Laboratuvar verilerine ek olarak, triklosanı kansere bağlayan çok sayıda hayvan çalışması da vardır. Yang ve arkadaşları tarafından yayımlanan yakın tarihli bir çalışmada triklosanın kolon (kalın bağırsak) dokusu üzerindeki etkisi değerlendirildi. Daha önce tartışılan östrojenik özelliklerden farklı olarak, bu çalışma triklosanın 2 mekanizma ile kolon hücreleri üzerinde proinflamatuvar (inflamasyonu tetikleyici) bir etkiye sahip olduğunu gösterdi. Birincisi, triklosanın, enflamatuvar ürünlerin üretiminin artmasına yol açan, toll-benzeri reseptör 4 (TLR4) yolunu aktive ettiği gösterilmiştir. İkincisi, triklosanın bağırsak mikrobiyomunu (flora, yararlı bağırsak bakterileri) inflamasyonu teşvik edecek şekilde değiştirdiği bulundu. Bu mekanizmaların her ikisi de artmış kolite (kalın bağırsak iltihabı) ve sonuç olarak kolit ile ilişkili kolon kanserine yol açabilir denmiştir.

Kanserden başka, triklosanın, yine bir fare modelinde inflamatuar bağırsak hastalığını tetiklediği görülmüştür. Günümüzde inflamatuvar bağırsak hastalalıklarının nedenleri tam olarak anlaşılamamıştır ve diyet ve çevresel faktörlerin bunda rol oynayabileceğine dair bazı veriler vardır.
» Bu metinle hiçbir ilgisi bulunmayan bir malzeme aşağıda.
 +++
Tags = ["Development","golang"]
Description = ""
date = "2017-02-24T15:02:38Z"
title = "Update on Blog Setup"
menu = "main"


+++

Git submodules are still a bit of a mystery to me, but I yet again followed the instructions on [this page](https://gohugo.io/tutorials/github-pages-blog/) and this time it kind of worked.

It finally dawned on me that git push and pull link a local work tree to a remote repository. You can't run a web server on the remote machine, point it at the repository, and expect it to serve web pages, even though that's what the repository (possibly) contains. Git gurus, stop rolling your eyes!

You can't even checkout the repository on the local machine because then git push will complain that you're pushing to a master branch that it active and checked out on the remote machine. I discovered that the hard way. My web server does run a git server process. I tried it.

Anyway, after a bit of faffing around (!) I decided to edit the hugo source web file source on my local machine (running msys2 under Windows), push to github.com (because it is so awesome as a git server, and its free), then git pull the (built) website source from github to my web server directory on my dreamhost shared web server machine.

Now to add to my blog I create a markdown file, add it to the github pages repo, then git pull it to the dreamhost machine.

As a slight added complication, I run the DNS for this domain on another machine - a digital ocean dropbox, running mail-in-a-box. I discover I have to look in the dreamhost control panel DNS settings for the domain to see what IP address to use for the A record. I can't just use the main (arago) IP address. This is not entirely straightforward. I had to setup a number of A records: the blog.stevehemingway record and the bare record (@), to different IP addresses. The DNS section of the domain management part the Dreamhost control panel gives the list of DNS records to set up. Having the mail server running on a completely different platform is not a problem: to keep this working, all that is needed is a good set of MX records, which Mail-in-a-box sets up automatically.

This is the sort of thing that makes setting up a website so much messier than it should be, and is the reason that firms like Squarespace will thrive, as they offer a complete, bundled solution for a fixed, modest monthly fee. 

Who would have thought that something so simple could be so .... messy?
Triklosan, fare modelinde inflamatuvar bağırsak hastalığı oluşturduysa, triklosanın bu fareleri daha fazla kolorektal kanser geliştirme riskine maruz bırakıp bırakmadığının değerlendirilmesi önemlidir.
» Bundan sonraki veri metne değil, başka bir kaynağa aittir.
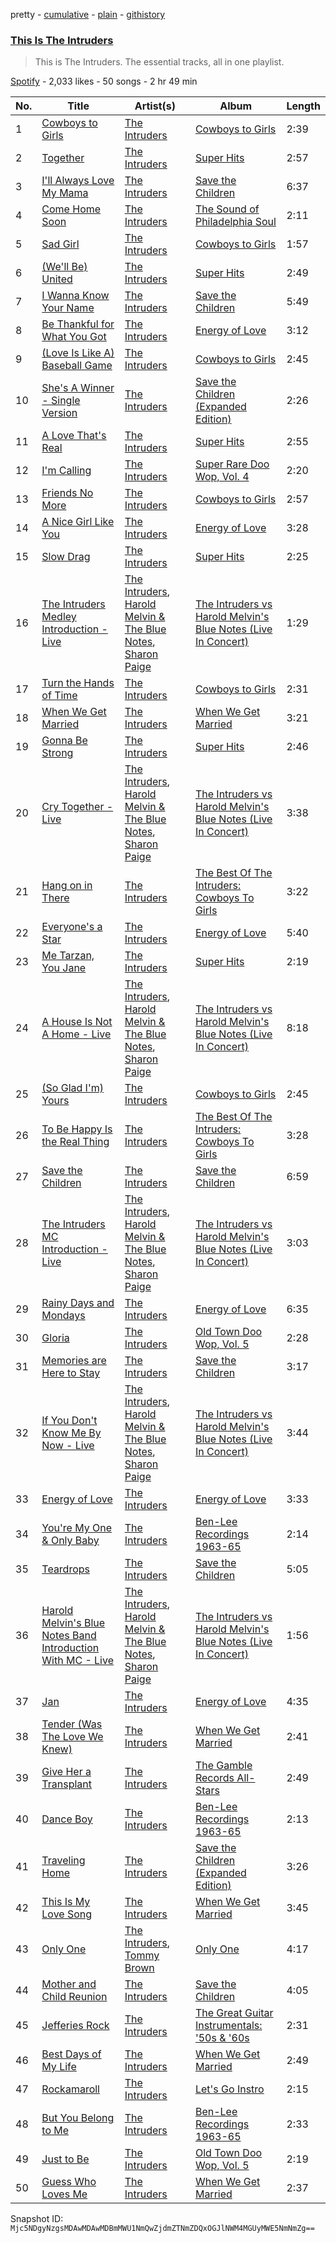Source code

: pretty - [cumulative](/playlists/cumulative/37i9dQZF1DZ06evO1JHaiA.md) - [plain](/playlists/plain/37i9dQZF1DZ06evO1JHaiA) - [githistory](https://github.githistory.xyz/mackorone/spotify-playlist-archive/blob/main/playlists/plain/37i9dQZF1DZ06evO1JHaiA)

### [This Is The Intruders](https://open.spotify.com/playlist/37i9dQZF1DZ06evO1JHaiA)

> This is The Intruders\. The essential tracks, all in one playlist.

[Spotify](https://open.spotify.com/user/spotify) - 2,033 likes - 50 songs - 2 hr 49 min

| No. | Title | Artist(s) | Album | Length |
|---|---|---|---|---|
| 1 | [Cowboys to Girls](https://open.spotify.com/track/6n3WVi0pxFQuAjAQRPPryY) | [The Intruders](https://open.spotify.com/artist/30q5mqJmdYPaKabPMytzvv) | [Cowboys to Girls](https://open.spotify.com/album/4otscgqzgKPQZSdPhiC5fr) | 2:39 |
| 2 | [Together](https://open.spotify.com/track/10v7nPfuQaMGJQgpU21L4x) | [The Intruders](https://open.spotify.com/artist/30q5mqJmdYPaKabPMytzvv) | [Super Hits](https://open.spotify.com/album/0IpED0lu5CdYg4LXzJgK3h) | 2:57 |
| 3 | [I'll Always Love My Mama](https://open.spotify.com/track/5ZBTTuqouJbiC1wtCSJamG) | [The Intruders](https://open.spotify.com/artist/30q5mqJmdYPaKabPMytzvv) | [Save the Children](https://open.spotify.com/album/0yfInwsqclQ8YAp1OipaVM) | 6:37 |
| 4 | [Come Home Soon](https://open.spotify.com/track/2tKjz2r6ythkV1VtltQS9k) | [The Intruders](https://open.spotify.com/artist/30q5mqJmdYPaKabPMytzvv) | [The Sound of Philadelphia Soul](https://open.spotify.com/album/2Q8w71VnqCamXrDuakVeAb) | 2:11 |
| 5 | [Sad Girl](https://open.spotify.com/track/1eAZTu3kRk98Exu0n92YMC) | [The Intruders](https://open.spotify.com/artist/30q5mqJmdYPaKabPMytzvv) | [Cowboys to Girls](https://open.spotify.com/album/4otscgqzgKPQZSdPhiC5fr) | 1:57 |
| 6 | [\(We'll Be\) United](https://open.spotify.com/track/5Dbnnnj3PKhA3z0hSQk5J2) | [The Intruders](https://open.spotify.com/artist/30q5mqJmdYPaKabPMytzvv) | [Super Hits](https://open.spotify.com/album/0IpED0lu5CdYg4LXzJgK3h) | 2:49 |
| 7 | [I Wanna Know Your Name](https://open.spotify.com/track/3sAJJewqiwGKo9du51dSWk) | [The Intruders](https://open.spotify.com/artist/30q5mqJmdYPaKabPMytzvv) | [Save the Children](https://open.spotify.com/album/0yfInwsqclQ8YAp1OipaVM) | 5:49 |
| 8 | [Be Thankful for What You Got](https://open.spotify.com/track/2OSzYtChSdgPfWcgsIqBoQ) | [The Intruders](https://open.spotify.com/artist/30q5mqJmdYPaKabPMytzvv) | [Energy of Love](https://open.spotify.com/album/56ppptQbKsmQMSSEMHyle5) | 3:12 |
| 9 | [\(Love Is Like A\) Baseball Game](https://open.spotify.com/track/4Lg5z4lC7u1GPSeYvHPPi6) | [The Intruders](https://open.spotify.com/artist/30q5mqJmdYPaKabPMytzvv) | [Cowboys to Girls](https://open.spotify.com/album/4otscgqzgKPQZSdPhiC5fr) | 2:45 |
| 10 | [She's A Winner \- Single Version](https://open.spotify.com/track/2KwuTMzMTasALOg6Lczzm3) | [The Intruders](https://open.spotify.com/artist/30q5mqJmdYPaKabPMytzvv) | [Save the Children \(Expanded Edition\)](https://open.spotify.com/album/7J3JudgjdcU1bwGa4XemAl) | 2:26 |
| 11 | [A Love That's Real](https://open.spotify.com/track/79qtqjD96u81j1cgGk0tGM) | [The Intruders](https://open.spotify.com/artist/30q5mqJmdYPaKabPMytzvv) | [Super Hits](https://open.spotify.com/album/0IpED0lu5CdYg4LXzJgK3h) | 2:55 |
| 12 | [I'm Calling](https://open.spotify.com/track/3RjcNNuyAWYXmrulaD21CF) | [The Intruders](https://open.spotify.com/artist/30q5mqJmdYPaKabPMytzvv) | [Super Rare Doo Wop, Vol\. 4](https://open.spotify.com/album/5VP0K1yc9SneXKF6KAnZd3) | 2:20 |
| 13 | [Friends No More](https://open.spotify.com/track/2o3WT6RdrJcjRcXzLYfiMg) | [The Intruders](https://open.spotify.com/artist/30q5mqJmdYPaKabPMytzvv) | [Cowboys to Girls](https://open.spotify.com/album/4otscgqzgKPQZSdPhiC5fr) | 2:57 |
| 14 | [A Nice Girl Like You](https://open.spotify.com/track/6XPrQp3jvE9YcGJf6XVfXx) | [The Intruders](https://open.spotify.com/artist/30q5mqJmdYPaKabPMytzvv) | [Energy of Love](https://open.spotify.com/album/56ppptQbKsmQMSSEMHyle5) | 3:28 |
| 15 | [Slow Drag](https://open.spotify.com/track/7bDRsLX9AnLGmZo2jHIxFr) | [The Intruders](https://open.spotify.com/artist/30q5mqJmdYPaKabPMytzvv) | [Super Hits](https://open.spotify.com/album/0IpED0lu5CdYg4LXzJgK3h) | 2:25 |
| 16 | [The Intruders Medley Introduction \- Live](https://open.spotify.com/track/1fmmjBUc9UHPl5x0YrtLBZ) | [The Intruders](https://open.spotify.com/artist/30q5mqJmdYPaKabPMytzvv), [Harold Melvin & The Blue Notes](https://open.spotify.com/artist/438JBZR1AR0l04AzcYW9gy), [Sharon Paige](https://open.spotify.com/artist/112QjqKDa4MQbs0FhOAgNk) | [The Intruders vs Harold Melvin's Blue Notes \(Live In Concert\)](https://open.spotify.com/album/1UWBEyPgg7GaXRAx2JV4QN) | 1:29 |
| 17 | [Turn the Hands of Time](https://open.spotify.com/track/2hVGNk2SveZLU1UhRQjTvf) | [The Intruders](https://open.spotify.com/artist/30q5mqJmdYPaKabPMytzvv) | [Cowboys to Girls](https://open.spotify.com/album/4otscgqzgKPQZSdPhiC5fr) | 2:31 |
| 18 | [When We Get Married](https://open.spotify.com/track/577wJybDQlVQ4qrT8nogLk) | [The Intruders](https://open.spotify.com/artist/30q5mqJmdYPaKabPMytzvv) | [When We Get Married](https://open.spotify.com/album/06vixMex6zvkS4EB8RYFt7) | 3:21 |
| 19 | [Gonna Be Strong](https://open.spotify.com/track/3Z1ShJS6GqI5K3bUdZdOTT) | [The Intruders](https://open.spotify.com/artist/30q5mqJmdYPaKabPMytzvv) | [Super Hits](https://open.spotify.com/album/0IpED0lu5CdYg4LXzJgK3h) | 2:46 |
| 20 | [Cry Together \- Live](https://open.spotify.com/track/1AHoHNRyc2MGWDMHRQMkRO) | [The Intruders](https://open.spotify.com/artist/30q5mqJmdYPaKabPMytzvv), [Harold Melvin & The Blue Notes](https://open.spotify.com/artist/438JBZR1AR0l04AzcYW9gy), [Sharon Paige](https://open.spotify.com/artist/112QjqKDa4MQbs0FhOAgNk) | [The Intruders vs Harold Melvin's Blue Notes \(Live In Concert\)](https://open.spotify.com/album/1UWBEyPgg7GaXRAx2JV4QN) | 3:38 |
| 21 | [Hang on in There](https://open.spotify.com/track/2pSDtSXHyVSnwxldfujarc) | [The Intruders](https://open.spotify.com/artist/30q5mqJmdYPaKabPMytzvv) | [The Best Of The Intruders: Cowboys To Girls](https://open.spotify.com/album/3ByQcl2cmBljF8Ydu74Ry3) | 3:22 |
| 22 | [Everyone's a Star](https://open.spotify.com/track/0C3lpa03bqjYdH5IHeNyo2) | [The Intruders](https://open.spotify.com/artist/30q5mqJmdYPaKabPMytzvv) | [Energy of Love](https://open.spotify.com/album/56ppptQbKsmQMSSEMHyle5) | 5:40 |
| 23 | [Me Tarzan, You Jane](https://open.spotify.com/track/0009Q7nGlWjFzSjQIo9PmK) | [The Intruders](https://open.spotify.com/artist/30q5mqJmdYPaKabPMytzvv) | [Super Hits](https://open.spotify.com/album/0IpED0lu5CdYg4LXzJgK3h) | 2:19 |
| 24 | [A House Is Not A Home \- Live](https://open.spotify.com/track/1RSo4zPAo4BlHaZwldlzRp) | [The Intruders](https://open.spotify.com/artist/30q5mqJmdYPaKabPMytzvv), [Harold Melvin & The Blue Notes](https://open.spotify.com/artist/438JBZR1AR0l04AzcYW9gy), [Sharon Paige](https://open.spotify.com/artist/112QjqKDa4MQbs0FhOAgNk) | [The Intruders vs Harold Melvin's Blue Notes \(Live In Concert\)](https://open.spotify.com/album/1UWBEyPgg7GaXRAx2JV4QN) | 8:18 |
| 25 | [\(So Glad I'm\) Yours](https://open.spotify.com/track/717Mself5i3vyfmsLkIkbC) | [The Intruders](https://open.spotify.com/artist/30q5mqJmdYPaKabPMytzvv) | [Cowboys to Girls](https://open.spotify.com/album/4otscgqzgKPQZSdPhiC5fr) | 2:45 |
| 26 | [To Be Happy Is the Real Thing](https://open.spotify.com/track/5XmGIKx0TCwzPUkNxj8QY9) | [The Intruders](https://open.spotify.com/artist/30q5mqJmdYPaKabPMytzvv) | [The Best Of The Intruders: Cowboys To Girls](https://open.spotify.com/album/3ByQcl2cmBljF8Ydu74Ry3) | 3:28 |
| 27 | [Save the Children](https://open.spotify.com/track/3mfSxUjDW6JQGLd45Qbcr0) | [The Intruders](https://open.spotify.com/artist/30q5mqJmdYPaKabPMytzvv) | [Save the Children](https://open.spotify.com/album/0yfInwsqclQ8YAp1OipaVM) | 6:59 |
| 28 | [The Intruders MC Introduction \- Live](https://open.spotify.com/track/1GOnplSqwgvFIcjeTL50SK) | [The Intruders](https://open.spotify.com/artist/30q5mqJmdYPaKabPMytzvv), [Harold Melvin & The Blue Notes](https://open.spotify.com/artist/438JBZR1AR0l04AzcYW9gy), [Sharon Paige](https://open.spotify.com/artist/112QjqKDa4MQbs0FhOAgNk) | [The Intruders vs Harold Melvin's Blue Notes \(Live In Concert\)](https://open.spotify.com/album/1UWBEyPgg7GaXRAx2JV4QN) | 3:03 |
| 29 | [Rainy Days and Mondays](https://open.spotify.com/track/4d6PIzxfJN3PmduWIYz3by) | [The Intruders](https://open.spotify.com/artist/30q5mqJmdYPaKabPMytzvv) | [Energy of Love](https://open.spotify.com/album/56ppptQbKsmQMSSEMHyle5) | 6:35 |
| 30 | [Gloria](https://open.spotify.com/track/0Nu3tJkKb4UBDBLRMVRV2s) | [The Intruders](https://open.spotify.com/artist/30q5mqJmdYPaKabPMytzvv) | [Old Town Doo Wop, Vol\. 5](https://open.spotify.com/album/5Lv8TMJkF1HYwoAyyJOuuF) | 2:28 |
| 31 | [Memories are Here to Stay](https://open.spotify.com/track/1zQNHD6d44LnYJtmo4joSW) | [The Intruders](https://open.spotify.com/artist/30q5mqJmdYPaKabPMytzvv) | [Save the Children](https://open.spotify.com/album/0yfInwsqclQ8YAp1OipaVM) | 3:17 |
| 32 | [If You Don't Know Me By Now \- Live](https://open.spotify.com/track/2sWyHjB0BFSCxoVYuSyarY) | [The Intruders](https://open.spotify.com/artist/30q5mqJmdYPaKabPMytzvv), [Harold Melvin & The Blue Notes](https://open.spotify.com/artist/438JBZR1AR0l04AzcYW9gy), [Sharon Paige](https://open.spotify.com/artist/112QjqKDa4MQbs0FhOAgNk) | [The Intruders vs Harold Melvin's Blue Notes \(Live In Concert\)](https://open.spotify.com/album/1UWBEyPgg7GaXRAx2JV4QN) | 3:44 |
| 33 | [Energy of Love](https://open.spotify.com/track/1q9MC7vjGT105dBvkyU3Sq) | [The Intruders](https://open.spotify.com/artist/30q5mqJmdYPaKabPMytzvv) | [Energy of Love](https://open.spotify.com/album/56ppptQbKsmQMSSEMHyle5) | 3:33 |
| 34 | [You're My One & Only Baby](https://open.spotify.com/track/3uq8W20KfDh10oPQkLhph0) | [The Intruders](https://open.spotify.com/artist/30q5mqJmdYPaKabPMytzvv) | [Ben\-Lee Recordings 1963\-65](https://open.spotify.com/album/2qZAQvx07N2D7AzKY3kAec) | 2:14 |
| 35 | [Teardrops](https://open.spotify.com/track/0yinyTv5ecDZLLdzOcK2sI) | [The Intruders](https://open.spotify.com/artist/30q5mqJmdYPaKabPMytzvv) | [Save the Children](https://open.spotify.com/album/0yfInwsqclQ8YAp1OipaVM) | 5:05 |
| 36 | [Harold Melvin's Blue Notes Band Introduction With MC \- Live](https://open.spotify.com/track/1jAcfm4tvdQY1BmnBzSLFb) | [The Intruders](https://open.spotify.com/artist/30q5mqJmdYPaKabPMytzvv), [Harold Melvin & The Blue Notes](https://open.spotify.com/artist/438JBZR1AR0l04AzcYW9gy), [Sharon Paige](https://open.spotify.com/artist/112QjqKDa4MQbs0FhOAgNk) | [The Intruders vs Harold Melvin's Blue Notes \(Live In Concert\)](https://open.spotify.com/album/1UWBEyPgg7GaXRAx2JV4QN) | 1:56 |
| 37 | [Jan](https://open.spotify.com/track/6vk4bs3o5EPeRceLmTtGZE) | [The Intruders](https://open.spotify.com/artist/30q5mqJmdYPaKabPMytzvv) | [Energy of Love](https://open.spotify.com/album/56ppptQbKsmQMSSEMHyle5) | 4:35 |
| 38 | [Tender \(Was The Love We Knew\)](https://open.spotify.com/track/7M6mfBANj32qorIc9aAM4Z) | [The Intruders](https://open.spotify.com/artist/30q5mqJmdYPaKabPMytzvv) | [When We Get Married](https://open.spotify.com/album/06vixMex6zvkS4EB8RYFt7) | 2:41 |
| 39 | [Give Her a Transplant](https://open.spotify.com/track/2aVqUmlGpPE55BeUzjDIfw) | [The Intruders](https://open.spotify.com/artist/30q5mqJmdYPaKabPMytzvv) | [The Gamble Records All\-Stars](https://open.spotify.com/album/5XwPEweRZRgXoaicBAF0gl) | 2:49 |
| 40 | [Dance Boy](https://open.spotify.com/track/3ldpPfTpKMP4eksHXWW25A) | [The Intruders](https://open.spotify.com/artist/30q5mqJmdYPaKabPMytzvv) | [Ben\-Lee Recordings 1963\-65](https://open.spotify.com/album/2qZAQvx07N2D7AzKY3kAec) | 2:13 |
| 41 | [Traveling Home](https://open.spotify.com/track/5sctZYHwWK6YWCTEuRQICa) | [The Intruders](https://open.spotify.com/artist/30q5mqJmdYPaKabPMytzvv) | [Save the Children \(Expanded Edition\)](https://open.spotify.com/album/7J3JudgjdcU1bwGa4XemAl) | 3:26 |
| 42 | [This Is My Love Song](https://open.spotify.com/track/6mSL08tLN782o4iw4PR1Ou) | [The Intruders](https://open.spotify.com/artist/30q5mqJmdYPaKabPMytzvv) | [When We Get Married](https://open.spotify.com/album/06vixMex6zvkS4EB8RYFt7) | 3:45 |
| 43 | [Only One](https://open.spotify.com/track/05uSb6kgHSKwZ5kCPOe9gh) | [The Intruders](https://open.spotify.com/artist/30q5mqJmdYPaKabPMytzvv), [Tommy Brown](https://open.spotify.com/artist/1Y0QTvY4F05lXyxK6tg436) | [Only One](https://open.spotify.com/album/1XTgmFRZK856v5CXB20tN9) | 4:17 |
| 44 | [Mother and Child Reunion](https://open.spotify.com/track/6ztOb9W2NW1Z8jVC4gy8HA) | [The Intruders](https://open.spotify.com/artist/30q5mqJmdYPaKabPMytzvv) | [Save the Children](https://open.spotify.com/album/0yfInwsqclQ8YAp1OipaVM) | 4:05 |
| 45 | [Jefferies Rock](https://open.spotify.com/track/7nunGSSMVd4wx8GnKAckXr) | [The Intruders](https://open.spotify.com/artist/30q5mqJmdYPaKabPMytzvv) | [The Great Guitar Instrumentals: '50s & '60s](https://open.spotify.com/album/1affb9CK5rnqn1ntuxd5dB) | 2:31 |
| 46 | [Best Days of My Life](https://open.spotify.com/track/0ICwP1Ql94VflS9VMD8kwQ) | [The Intruders](https://open.spotify.com/artist/30q5mqJmdYPaKabPMytzvv) | [When We Get Married](https://open.spotify.com/album/06vixMex6zvkS4EB8RYFt7) | 2:49 |
| 47 | [Rockamaroll](https://open.spotify.com/track/5hWwB1t4DZHyyoFJ7O7oyl) | [The Intruders](https://open.spotify.com/artist/30q5mqJmdYPaKabPMytzvv) | [Let's Go Instro](https://open.spotify.com/album/2TRMwS7hcYepMtwbU1QOd1) | 2:15 |
| 48 | [But You Belong to Me](https://open.spotify.com/track/1gBgLPr9FPSNWcphljszz1) | [The Intruders](https://open.spotify.com/artist/30q5mqJmdYPaKabPMytzvv) | [Ben\-Lee Recordings 1963\-65](https://open.spotify.com/album/2qZAQvx07N2D7AzKY3kAec) | 2:33 |
| 49 | [Just to Be](https://open.spotify.com/track/7BvoAUxstGc6Ssmc592bTG) | [The Intruders](https://open.spotify.com/artist/30q5mqJmdYPaKabPMytzvv) | [Old Town Doo Wop, Vol\. 5](https://open.spotify.com/album/5Lv8TMJkF1HYwoAyyJOuuF) | 2:19 |
| 50 | [Guess Who Loves Me](https://open.spotify.com/track/3nFsGJAST3fdmMOps24MOl) | [The Intruders](https://open.spotify.com/artist/30q5mqJmdYPaKabPMytzvv) | [When We Get Married](https://open.spotify.com/album/06vixMex6zvkS4EB8RYFt7) | 2:37 |

Snapshot ID: `Mjc5NDgyNzgsMDAwMDAwMDBmMWU1NmQwZjdmZTNmZDQxOGJlNWM4MGUyMWE5NmNmZg==`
Bilimsel verilerin çoğu triklosanın potansiyel kanser yapıcı etkisine odaklanmasına rağmen, ilginç bir şekilde, bazı kanserlerin tedavisinde triklosan kullanımını destekleyen veriler de bulunmaktadır. Bir örnek, prostat kanserinde triklosan kullanımını içerir. Bir yağ asidi sentaz inhibitörü olarak triklosan, bazı prostat kanseri hücre dizilerinde anti-kanser (kanser hücrelerini öldürücü) etkiler göstermiştir [kanser hücrelerini apoptoza (programlı hücre ölümü) götürerek].

Gelecekte, triklosan, kanser tedavisi olarak en azından laboratuvar ve hayvan modellerinde değerlendirilecektir. Triklosan ayrıca radyasyon kaynaklı oral mukozit (ağız yarası) gelişen kanserli hastaları tedavi etmek için de kullanılmıştır. Bu hastaların oral mukozası (ağız içi astar) daha geçirgen olabileceğinden, daha fazla triklosanın sistemik dolaşıma geçmesi mümkün olabilir. Çalışmanın sonunda triklosan gargara, radyasyonun neden olduğu oral mukozitin şiddetini azaltmada etkili bulundu. Bununla birlikte, bu gözlemi doğrulamak için ileri çalışmaların gerekli olduğu vurgulandı.

Sonuç

Bu noktada triklosanın gerçek karsinojenik potansiyelini ayırt etmek çok zordur ve mevcut bilgilerle triklosan kanser yapıcıdır denilemez. Yayımlanan verilerin çoğunun laboratuvar ve hayvan modeli verileri olduğunu anlamak önemlidir. Ayrıca triklosan şimdiye kadar, içinde 900'e yakın kimyasalın bulunduğu Kanser Araştırmaları Uluslararası Ajansı'nın Karsinojen Listesi'nin içine girmemiştir. Triklosanın potansiyel kanser yapıcı özelliklerini daha da açıklığa kavuşturmak için hem geçmişe dönük gözlemsel hem de geleceğe dönük (prospektif) kapsamlı insan klinik araştırmalarına ihtiyaç vardır. Sonuç olarak, bilimsel kanıtlara göre triklosan kanser yapar denemez ve bu nedenle, mevcut diş macunlarını ve triklosan içeren onaylı diğer ürünleri kullanabilirsiniz. Bu konuda yeni bilgileri takip ediyor ve sizlerle paylaşıyor olacağız.